Dia kemudian mengambil ponselnya, berniat menghubungi Regina alih-alih menyusulnya ke toilet. Baru saja ingin mengetik pesan, tiba-tiba Dito menoleh ke arah lain ketika menyadari ada seseorang yang memperhatikannya.

“Olivia?“ lirihnya menatap perempuan yang begitu dia hapal. Dia tak sendiri, ada pria yang sangat dia benci ikut serta. Dari tempatnya duduk, Dito bisa melihat keduanya seperti sedang berdebat.

Beberapa saat memperhatikan, Dito mendapati Irgi yang menatap ke arahnya. Selanjutnya, pria itu tersenyum miring ketika pandangan mereka beradu. Dia lantas menarik tangan Olivia untuk pergi dari sana.

“Anjing! Kasar banget, sih, tuh cowok?“ marah Dito bangkit dari duduknya. Dia kemudian menyusul kedua orang itu keluar dari restoran. Tak lupa, dia juga mengirimkan pesan kepada Regina agar perempuan itu pulang terlebih dahulu.

“Sialan banget, sih?
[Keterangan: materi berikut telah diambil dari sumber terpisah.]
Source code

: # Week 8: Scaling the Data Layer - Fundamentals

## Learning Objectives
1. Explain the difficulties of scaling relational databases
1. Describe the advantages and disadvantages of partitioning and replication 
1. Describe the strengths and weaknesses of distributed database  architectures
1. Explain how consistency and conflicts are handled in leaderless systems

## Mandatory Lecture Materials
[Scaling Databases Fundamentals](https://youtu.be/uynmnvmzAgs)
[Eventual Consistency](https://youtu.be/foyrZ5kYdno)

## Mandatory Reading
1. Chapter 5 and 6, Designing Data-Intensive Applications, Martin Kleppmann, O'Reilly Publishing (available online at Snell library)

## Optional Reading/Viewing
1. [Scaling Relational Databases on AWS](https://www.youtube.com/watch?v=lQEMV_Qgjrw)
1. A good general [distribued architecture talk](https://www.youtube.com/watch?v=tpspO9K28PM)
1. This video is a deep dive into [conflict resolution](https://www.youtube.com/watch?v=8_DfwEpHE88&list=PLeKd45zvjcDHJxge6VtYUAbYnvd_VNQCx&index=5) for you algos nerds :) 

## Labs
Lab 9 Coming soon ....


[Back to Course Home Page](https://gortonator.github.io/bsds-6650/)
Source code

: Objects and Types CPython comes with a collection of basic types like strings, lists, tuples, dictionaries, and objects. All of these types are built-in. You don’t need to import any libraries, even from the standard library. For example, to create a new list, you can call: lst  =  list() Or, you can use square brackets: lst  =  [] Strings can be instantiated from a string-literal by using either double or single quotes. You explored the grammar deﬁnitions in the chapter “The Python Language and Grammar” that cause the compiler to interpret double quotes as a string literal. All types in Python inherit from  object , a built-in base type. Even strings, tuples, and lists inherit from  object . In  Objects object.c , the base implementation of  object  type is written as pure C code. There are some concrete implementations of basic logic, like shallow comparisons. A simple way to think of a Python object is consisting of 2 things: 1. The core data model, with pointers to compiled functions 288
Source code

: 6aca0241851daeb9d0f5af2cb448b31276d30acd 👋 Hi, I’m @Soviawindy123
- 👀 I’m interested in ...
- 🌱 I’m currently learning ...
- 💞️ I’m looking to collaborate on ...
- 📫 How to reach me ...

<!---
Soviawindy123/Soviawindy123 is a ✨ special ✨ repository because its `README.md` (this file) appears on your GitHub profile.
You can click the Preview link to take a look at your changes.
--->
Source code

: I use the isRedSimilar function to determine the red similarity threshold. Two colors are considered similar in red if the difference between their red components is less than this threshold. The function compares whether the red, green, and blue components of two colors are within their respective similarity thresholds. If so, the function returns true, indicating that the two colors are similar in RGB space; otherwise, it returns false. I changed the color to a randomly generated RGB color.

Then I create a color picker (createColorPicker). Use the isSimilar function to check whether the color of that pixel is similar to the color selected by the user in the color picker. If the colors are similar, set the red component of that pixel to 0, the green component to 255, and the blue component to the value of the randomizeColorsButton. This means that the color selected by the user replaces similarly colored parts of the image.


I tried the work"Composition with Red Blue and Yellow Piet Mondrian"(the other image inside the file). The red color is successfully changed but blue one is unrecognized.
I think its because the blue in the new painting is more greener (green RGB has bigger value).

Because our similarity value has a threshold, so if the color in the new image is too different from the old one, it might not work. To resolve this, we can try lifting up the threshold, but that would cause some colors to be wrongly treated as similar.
Mau ke mana coba ngebut-ngebut gini?“ Dito tak membiarkan mobil Irgi di depannya hilang. Dia mengikuti mobil itu dengan menjaga jarak aman. Dia tak ingin ketahuan. Niatnya hanya untuk melihat apa yang akan pria itu lakukan kepada Olivia.

Melihat betapa kasarnya Irgi kepada Olivia, Dito tak merasa nyaman membiarkan keduanya berduaan. Dito masih ingat bekas tamparan Irgi di rumah sakit kala itu, dan dia masih marah.

“Kok ke rumah, sih?“

Dito kembali bertanya-tanya. Mobilnya dia parkirkan tepat di depan rumah bertingkat dua yang dia yakini milik Irgi. Tampak jelas bahwa pria itu berlaku kasar ke Olivia dengan menyeretnya paksa keluar dari mobil.

Tak bisa dibiarkan, Dito harus memberi pelajaran kepada pria itu. Lelaki itu akhirnya turun dari mobil. Sebelum memasuki rumah itu, Dito mengeluarkan ponselnya untuk menghubungi Raihan dan Ibnu. Dia membagikan lokasinya agar kedua temannya bisa menyusulnya ketika nanti ada apa-apa dengannya.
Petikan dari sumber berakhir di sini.